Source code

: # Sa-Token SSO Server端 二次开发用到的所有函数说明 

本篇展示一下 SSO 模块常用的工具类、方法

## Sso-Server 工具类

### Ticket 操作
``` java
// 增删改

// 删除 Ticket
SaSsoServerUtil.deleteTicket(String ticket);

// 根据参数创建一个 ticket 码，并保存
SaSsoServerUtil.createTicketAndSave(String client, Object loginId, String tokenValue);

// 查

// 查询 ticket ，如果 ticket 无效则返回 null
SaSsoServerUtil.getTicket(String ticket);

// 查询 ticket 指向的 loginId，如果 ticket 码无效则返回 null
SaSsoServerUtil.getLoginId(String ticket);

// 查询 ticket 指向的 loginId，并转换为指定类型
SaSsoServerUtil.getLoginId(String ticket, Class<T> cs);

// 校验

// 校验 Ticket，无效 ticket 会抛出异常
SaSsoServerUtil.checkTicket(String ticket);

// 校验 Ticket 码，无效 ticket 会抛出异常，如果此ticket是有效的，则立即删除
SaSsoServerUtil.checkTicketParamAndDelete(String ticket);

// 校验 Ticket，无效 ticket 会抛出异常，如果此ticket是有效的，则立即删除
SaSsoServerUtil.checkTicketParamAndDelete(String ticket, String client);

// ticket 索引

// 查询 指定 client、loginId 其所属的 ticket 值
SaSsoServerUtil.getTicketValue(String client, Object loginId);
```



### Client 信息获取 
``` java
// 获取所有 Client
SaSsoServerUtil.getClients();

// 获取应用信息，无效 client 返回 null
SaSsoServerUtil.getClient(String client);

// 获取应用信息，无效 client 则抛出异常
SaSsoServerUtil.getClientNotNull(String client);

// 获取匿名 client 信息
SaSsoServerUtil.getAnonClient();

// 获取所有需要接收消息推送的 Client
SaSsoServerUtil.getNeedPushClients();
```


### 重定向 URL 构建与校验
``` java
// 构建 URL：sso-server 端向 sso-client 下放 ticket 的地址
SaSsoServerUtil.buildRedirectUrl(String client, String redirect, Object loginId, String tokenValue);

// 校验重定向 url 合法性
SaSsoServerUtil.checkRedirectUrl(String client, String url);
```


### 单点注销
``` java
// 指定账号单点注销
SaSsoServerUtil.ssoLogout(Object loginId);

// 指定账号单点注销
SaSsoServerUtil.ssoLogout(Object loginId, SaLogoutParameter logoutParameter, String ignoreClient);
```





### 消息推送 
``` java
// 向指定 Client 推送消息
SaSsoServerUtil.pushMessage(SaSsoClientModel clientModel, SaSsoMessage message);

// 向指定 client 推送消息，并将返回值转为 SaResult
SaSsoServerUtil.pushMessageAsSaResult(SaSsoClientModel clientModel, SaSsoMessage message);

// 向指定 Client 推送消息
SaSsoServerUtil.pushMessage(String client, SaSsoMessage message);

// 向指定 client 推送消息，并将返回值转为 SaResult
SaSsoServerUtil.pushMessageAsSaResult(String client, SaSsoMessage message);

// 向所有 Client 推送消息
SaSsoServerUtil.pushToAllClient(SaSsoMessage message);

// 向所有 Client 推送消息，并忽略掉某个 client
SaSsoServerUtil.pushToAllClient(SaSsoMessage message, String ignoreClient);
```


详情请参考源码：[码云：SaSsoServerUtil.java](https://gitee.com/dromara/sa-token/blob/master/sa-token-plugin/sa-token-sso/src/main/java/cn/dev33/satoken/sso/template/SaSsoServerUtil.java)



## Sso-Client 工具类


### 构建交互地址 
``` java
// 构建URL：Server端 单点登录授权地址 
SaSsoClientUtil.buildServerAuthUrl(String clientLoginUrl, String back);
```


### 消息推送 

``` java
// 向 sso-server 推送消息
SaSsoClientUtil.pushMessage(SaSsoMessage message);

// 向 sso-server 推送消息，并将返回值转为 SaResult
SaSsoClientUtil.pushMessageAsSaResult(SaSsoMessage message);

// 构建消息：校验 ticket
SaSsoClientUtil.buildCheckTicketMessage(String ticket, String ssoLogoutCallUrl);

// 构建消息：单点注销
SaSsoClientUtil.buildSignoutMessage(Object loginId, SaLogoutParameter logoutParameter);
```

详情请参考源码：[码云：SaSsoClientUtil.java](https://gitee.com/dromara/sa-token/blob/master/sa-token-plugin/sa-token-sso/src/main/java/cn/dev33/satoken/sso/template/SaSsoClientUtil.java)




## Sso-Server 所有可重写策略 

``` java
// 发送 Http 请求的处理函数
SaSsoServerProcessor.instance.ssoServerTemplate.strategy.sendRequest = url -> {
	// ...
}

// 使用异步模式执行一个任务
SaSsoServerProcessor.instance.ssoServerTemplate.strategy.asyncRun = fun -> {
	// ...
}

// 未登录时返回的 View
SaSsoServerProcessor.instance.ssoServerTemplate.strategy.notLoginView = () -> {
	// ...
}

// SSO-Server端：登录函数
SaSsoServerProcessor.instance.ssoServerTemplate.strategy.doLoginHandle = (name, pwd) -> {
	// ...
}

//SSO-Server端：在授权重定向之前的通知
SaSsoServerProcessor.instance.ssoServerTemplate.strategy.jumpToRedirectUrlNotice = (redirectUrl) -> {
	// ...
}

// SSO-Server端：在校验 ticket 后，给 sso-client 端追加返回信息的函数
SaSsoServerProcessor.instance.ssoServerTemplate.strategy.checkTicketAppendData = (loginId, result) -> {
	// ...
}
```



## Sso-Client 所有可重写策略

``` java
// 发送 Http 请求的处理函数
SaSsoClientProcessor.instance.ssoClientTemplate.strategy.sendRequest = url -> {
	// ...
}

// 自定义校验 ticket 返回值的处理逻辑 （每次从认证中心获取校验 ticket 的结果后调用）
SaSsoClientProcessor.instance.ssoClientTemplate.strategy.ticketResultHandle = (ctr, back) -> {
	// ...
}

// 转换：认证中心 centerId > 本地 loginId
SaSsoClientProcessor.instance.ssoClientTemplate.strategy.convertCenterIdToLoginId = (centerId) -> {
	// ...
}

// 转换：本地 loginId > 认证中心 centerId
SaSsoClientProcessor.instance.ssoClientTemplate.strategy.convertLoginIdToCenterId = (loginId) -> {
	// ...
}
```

□ □ □ □ □

About this exercise:
A faithful, complete copy of the entries above is required.

Result of the exercise:
Source code

: # Sa-Token SSO Server端 二次开发用到的所有函数说明 

本篇展示一下 SSO 模块常用的工具类、方法

## Sso-Server 工具类

### Ticket 操作
``` java
// 增删改

// 删除 Ticket
SaSsoServerUtil.deleteTicket(String ticket);

// 根据参数创建一个 ticket 码，并保存
SaSsoServerUtil.createTicketAndSave(String client, Object loginId, String tokenValue);

// 查

// 查询 ticket ，如果 ticket 无效则返回 null
SaSsoServerUtil.getTicket(String ticket);

// 查询 ticket 指向的 loginId，如果 ticket 码无效则返回 null
SaSsoServerUtil.getLoginId(String ticket);

// 查询 ticket 指向的 loginId，并转换为指定类型
SaSsoServerUtil.getLoginId(String ticket, Class<T> cs);

// 校验

// 校验 Ticket，无效 ticket 会抛出异常
SaSsoServerUtil.checkTicket(String ticket);

// 校验 Ticket 码，无效 ticket 会抛出异常，如果此ticket是有效的，则立即删除
SaSsoServerUtil.checkTicketParamAndDelete(String ticket);

// 校验 Ticket，无效 ticket 会抛出异常，如果此ticket是有效的，则立即删除
SaSsoServerUtil.checkTicketParamAndDelete(String ticket, String client);

// ticket 索引

// 查询 指定 client、loginId 其所属的 ticket 值
SaSsoServerUtil.getTicketValue(String client, Object loginId);
```



### Client 信息获取 
``` java
// 获取所有 Client
SaSsoServerUtil.getClients();

// 获取应用信息，无效 client 返回 null
SaSsoServerUtil.getClient(String client);

// 获取应用信息，无效 client 则抛出异常
SaSsoServerUtil.getClientNotNull(String client);

// 获取匿名 client 信息
SaSsoServerUtil.getAnonClient();

// 获取所有需要接收消息推送的 Client
SaSsoServerUtil.getNeedPushClients();
```


### 重定向 URL 构建与校验
``` java
// 构建 URL：sso-server 端向 sso-client 下放 ticket 的地址
SaSsoServerUtil.buildRedirectUrl(String client, String redirect, Object loginId, String tokenValue);

// 校验重定向 url 合法性
SaSsoServerUtil.checkRedirectUrl(String client, String url);
```


### 单点注销
``` java
// 指定账号单点注销
SaSsoServerUtil.ssoLogout(Object loginId);

// 指定账号单点注销
SaSsoServerUtil.ssoLogout(Object loginId, SaLogoutParameter logoutParameter, String ignoreClient);
```





### 消息推送 
``` java
// 向指定 Client 推送消息
SaSsoServerUtil.pushMessage(SaSsoClientModel clientModel, SaSsoMessage message);

// 向指定 client 推送消息，并将返回值转为 SaResult
SaSsoServerUtil.pushMessageAsSaResult(SaSsoClientModel clientModel, SaSsoMessage message);

// 向指定 Client 推送消息
SaSsoServerUtil.pushMessage(String client, SaSsoMessage message);

// 向指定 client 推送消息，并将返回值转为 SaResult
SaSsoServerUtil.pushMessageAsSaResult(String client, SaSsoMessage message);

// 向所有 Client 推送消息
SaSsoServerUtil.pushToAllClient(SaSsoMessage message);

// 向所有 Client 推送消息，并忽略掉某个 client
SaSsoServerUtil.pushToAllClient(SaSsoMessage message, String ignoreClient);
```


详情请参考源码：[码云：SaSsoServerUtil.java](https://gitee.com/dromara/sa-token/blob/master/sa-token-plugin/sa-token-sso/src/main/java/cn/dev33/satoken/sso/template/SaSsoServerUtil.java)



## Sso-Client 工具类


### 构建交互地址 
``` java
// 构建URL：Server端 单点登录授权地址 
SaSsoClientUtil.buildServerAuthUrl(String clientLoginUrl, String back);
```


### 消息推送 

``` java
// 向 sso-server 推送消息
SaSsoClientUtil.pushMessage(SaSsoMessage message);

// 向 sso-server 推送消息，并将返回值转为 SaResult
SaSsoClientUtil.pushMessageAsSaResult(SaSsoMessage message);

// 构建消息：校验 ticket
SaSsoClientUtil.buildCheckTicketMessage(String ticket, String ssoLogoutCallUrl);

// 构建消息：单点注销
SaSsoClientUtil.buildSignoutMessage(Object loginId, SaLogoutParameter logoutParameter);
```

详情请参考源码：[码云：SaSsoClientUtil.java](https://gitee.com/dromara/sa-token/blob/master/sa-token-plugin/sa-token-sso/src/main/java/cn/dev33/satoken/sso/template/SaSsoClientUtil.java)




## Sso-Server 所有可重写策略 

``` java
// 发送 Http 请求的处理函数
SaSsoServerProcessor.instance.ssoServerTemplate.strategy.sendRequest = url -> {
	// ...
}

// 使用异步模式执行一个任务
SaSsoServerProcessor.instance.ssoServerTemplate.strategy.asyncRun = fun -> {
	// ...
}

// 未登录时返回的 View
SaSsoServerProcessor.instance.ssoServerTemplate.strategy.notLoginView = () -> {
	// ...
}

// SSO-Server端：登录函数
SaSsoServerProcessor.instance.ssoServerTemplate.strategy.doLoginHandle = (name, pwd) -> {
	// ...
}

//SSO-Server端：在授权重定向之前的通知
SaSsoServerProcessor.instance.ssoServerTemplate.strategy.jumpToRedirectUrlNotice = (redirectUrl) -> {
	// ...
}

// SSO-Server端：在校验 ticket 后，给 sso-client 端追加返回信息的函数
SaSsoServerProcessor.instance.ssoServerTemplate.strategy.checkTicketAppendData = (loginId, result) -> {
	// ...
}
```



## Sso-Client 所有可重写策略

``` java
// 发送 Http 请求的处理函数
SaSsoClientProcessor.instance.ssoClientTemplate.strategy.sendRequest = url -> {
	// ...
}

// 自定义校验 ticket 返回值的处理逻辑 （每次从认证中心获取校验 ticket 的结果后调用）
SaSsoClientProcessor.instance.ssoClientTemplate.strategy.ticketResultHandle = (ctr, back) -> {
	// ...
}

// 转换：认证中心 centerId > 本地 loginId
SaSsoClientProcessor.instance.ssoClientTemplate.strategy.convertCenterIdToLoginId = (centerId) -> {
	// ...
}

// 转换：本地 loginId > 认证中心 centerId
SaSsoClientProcessor.instance.ssoClientTemplate.strategy.convertLoginIdToCenterId = (loginId) -> {
	// ...
}
```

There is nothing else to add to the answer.